He was watching the fire now. “You whispered my name.”
“You weren’t invited.”
“The bond doesn’t care.”
“I don’t either.”
He smiled without showing his teeth. “Lie better.” He turned and left.
The link between us throbbed once in the silence that followed.
The summons came before breakfast as a single word on a slip of paper left on my tray: Empathy.
I knew what that meant before I returned to the chamber. The Moon Court of Vyrelen believed in three things: control, response, and vulnerability. The first two I could fake. The third was harder.
They led me into a chamber shaped like a shell cracked open and hollowed. The walls curved inward, smooth and seamless, like the inside of a pearl. Sound didn’t echo here. It sank. Every footstep, every breath, swallowed by the air, which shimmered faintly with a trace of magic that hung like mist waiting to be named.
At the far end, the council stood half-shadowed along the wall’s arc, like the first time, in cloaks that made them partially invisible. Darian was already in place behind a crescent-shaped stone table veined with silver. He glanced up when I entered. Barely a flick of his eyes. He focused on the center of the chamber again. That was where the real focus lay.
A low circle had been carved into the stone floor, etched in shifting bands of red and silver. A new tester stood nearby. Cloaked in grey, he cupped a glass orb in his hands, which gave off a fragrant smoke that smelled of melted cypress oil.The type of artifact I’d learned about in old rebel reports but never seen with my own eyes.
I paused near the threshold, curious and hiding my fear of the unknown.
“You will enter the bond,” the tester said.
“Already in it,” I muttered.
“You will deepen it. You will give it memory. It will choose what to show us.”

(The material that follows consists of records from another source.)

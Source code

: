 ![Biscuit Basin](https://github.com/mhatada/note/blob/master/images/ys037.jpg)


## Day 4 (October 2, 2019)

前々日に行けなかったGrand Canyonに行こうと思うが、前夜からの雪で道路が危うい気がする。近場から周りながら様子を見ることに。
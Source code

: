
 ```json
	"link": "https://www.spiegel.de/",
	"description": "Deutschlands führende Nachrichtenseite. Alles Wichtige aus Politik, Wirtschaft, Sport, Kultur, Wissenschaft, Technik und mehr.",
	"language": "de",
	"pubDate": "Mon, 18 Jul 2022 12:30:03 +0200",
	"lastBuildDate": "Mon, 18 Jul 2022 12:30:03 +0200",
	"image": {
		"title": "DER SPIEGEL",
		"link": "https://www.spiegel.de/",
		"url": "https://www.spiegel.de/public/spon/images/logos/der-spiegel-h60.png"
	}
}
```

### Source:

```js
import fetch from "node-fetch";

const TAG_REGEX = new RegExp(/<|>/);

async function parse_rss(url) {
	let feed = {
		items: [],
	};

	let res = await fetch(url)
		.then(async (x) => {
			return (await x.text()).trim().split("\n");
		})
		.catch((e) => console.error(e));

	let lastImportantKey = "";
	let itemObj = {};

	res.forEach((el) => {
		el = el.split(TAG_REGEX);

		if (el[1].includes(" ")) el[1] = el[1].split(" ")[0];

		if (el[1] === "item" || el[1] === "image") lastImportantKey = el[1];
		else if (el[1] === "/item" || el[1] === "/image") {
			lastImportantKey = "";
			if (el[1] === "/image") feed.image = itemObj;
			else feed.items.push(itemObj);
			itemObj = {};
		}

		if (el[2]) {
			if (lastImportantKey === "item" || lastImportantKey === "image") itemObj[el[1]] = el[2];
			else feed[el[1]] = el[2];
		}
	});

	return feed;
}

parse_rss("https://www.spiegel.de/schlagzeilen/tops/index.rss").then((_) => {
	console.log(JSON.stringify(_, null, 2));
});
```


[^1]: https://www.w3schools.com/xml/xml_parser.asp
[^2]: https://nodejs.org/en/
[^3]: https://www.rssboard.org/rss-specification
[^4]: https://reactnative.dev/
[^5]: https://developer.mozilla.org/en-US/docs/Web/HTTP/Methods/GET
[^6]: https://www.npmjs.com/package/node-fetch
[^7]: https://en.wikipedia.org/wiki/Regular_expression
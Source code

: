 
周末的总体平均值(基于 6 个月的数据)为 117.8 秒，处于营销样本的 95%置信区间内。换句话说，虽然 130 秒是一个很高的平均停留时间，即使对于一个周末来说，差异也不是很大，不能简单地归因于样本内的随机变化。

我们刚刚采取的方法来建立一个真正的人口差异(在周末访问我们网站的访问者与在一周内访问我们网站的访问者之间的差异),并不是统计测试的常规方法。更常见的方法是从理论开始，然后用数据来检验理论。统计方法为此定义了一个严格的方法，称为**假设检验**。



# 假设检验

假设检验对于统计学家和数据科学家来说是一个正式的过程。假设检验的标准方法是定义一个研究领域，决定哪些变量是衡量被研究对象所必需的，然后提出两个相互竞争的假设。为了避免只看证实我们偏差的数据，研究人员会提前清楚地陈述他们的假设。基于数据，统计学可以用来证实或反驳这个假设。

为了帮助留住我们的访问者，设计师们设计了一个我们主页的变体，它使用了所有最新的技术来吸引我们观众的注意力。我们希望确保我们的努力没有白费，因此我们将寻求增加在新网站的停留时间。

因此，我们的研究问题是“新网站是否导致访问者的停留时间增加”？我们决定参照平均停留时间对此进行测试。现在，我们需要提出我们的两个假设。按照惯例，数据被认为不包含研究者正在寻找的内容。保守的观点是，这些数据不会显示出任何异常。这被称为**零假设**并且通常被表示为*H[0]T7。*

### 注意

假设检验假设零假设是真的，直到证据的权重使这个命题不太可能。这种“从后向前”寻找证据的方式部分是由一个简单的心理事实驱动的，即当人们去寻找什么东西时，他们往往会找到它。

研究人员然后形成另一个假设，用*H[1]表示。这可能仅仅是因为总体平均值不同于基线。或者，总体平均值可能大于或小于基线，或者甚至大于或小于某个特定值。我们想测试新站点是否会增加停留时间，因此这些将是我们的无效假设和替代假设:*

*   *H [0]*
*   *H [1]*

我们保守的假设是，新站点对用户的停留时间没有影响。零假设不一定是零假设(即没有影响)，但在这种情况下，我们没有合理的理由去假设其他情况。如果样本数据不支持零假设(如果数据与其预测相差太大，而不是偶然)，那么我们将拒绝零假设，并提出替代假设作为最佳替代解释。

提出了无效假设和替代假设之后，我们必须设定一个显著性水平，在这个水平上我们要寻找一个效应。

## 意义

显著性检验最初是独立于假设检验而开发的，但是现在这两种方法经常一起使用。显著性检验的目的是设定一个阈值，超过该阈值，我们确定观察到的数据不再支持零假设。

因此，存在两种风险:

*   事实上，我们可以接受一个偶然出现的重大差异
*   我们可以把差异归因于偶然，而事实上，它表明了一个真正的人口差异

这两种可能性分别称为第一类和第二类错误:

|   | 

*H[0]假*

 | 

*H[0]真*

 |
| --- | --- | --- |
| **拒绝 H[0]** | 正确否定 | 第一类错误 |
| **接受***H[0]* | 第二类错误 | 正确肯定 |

“You mean I won’t choose?”
“No. The trial selects.”
My jaw locked. They wanted to understand what I had buried. I stepped into the circle. The bond met me there with pressure and hunger. It opened inside me like a door I hadn’t noticed until now.
And then the room fell away.
I was fifteen, and it was snowing. The mountain pass looked the same in every direction. White. Wind. Ice-blind cold. I stumbled through it with torn gloves and boots too small, my fingers blue, my teeth chattering.
My mom’s voice was still in my ears:Keep moving. Keep your head down.
But she wasn’t here. She’d stayed behind. They’d told me she would catch up. That had been six hours ago. I was alone. I fell. The snow swallowed me to the waist. I kicked free. Cried out, but I was alone.
I crawled to a rock and curled beside it, thinking it might block the wind. My body shook. My face burned. I saw him as a fifteen-year-old boy. He was the same age as me. He had dark hair and boots that fit. A wool scarf wound tight across his neck. He held out a flask.
I remember taking it and drinking. The burn of it down my throat. The way the world steadied a little. He never told me his name, but he asked what my mother was called, and I told him, ‘Ocean.’ He stayed with me until morning. And when the caravan found us, he vanished into the trees.
I remembered his voice. “You aren’t dead yet. That’s something,” he had said with a chuckle.
I gasped as the chamber snapped back into focus. My knees hit the stone. I didn’t remember falling. But the vow-magic brushed my mind—soft and curious. Darian stood at the edge of the circle, watching silently.
The tester tapped the crystal. “She has completed the trial.”
The Bone Seat spoke quietly. “Her pain is old, but real.”
I stood on shaking legs. Darian reached out and brushed my arm, but I pulled away.
Later, alone in my chambers, I stared into the mirror above the washbasin. The candles’ flames were dimming. I let them witness the worst of it. It had projected from my mind, into the crystal ball and then onto the ceiling. How they did it, I didn’t know.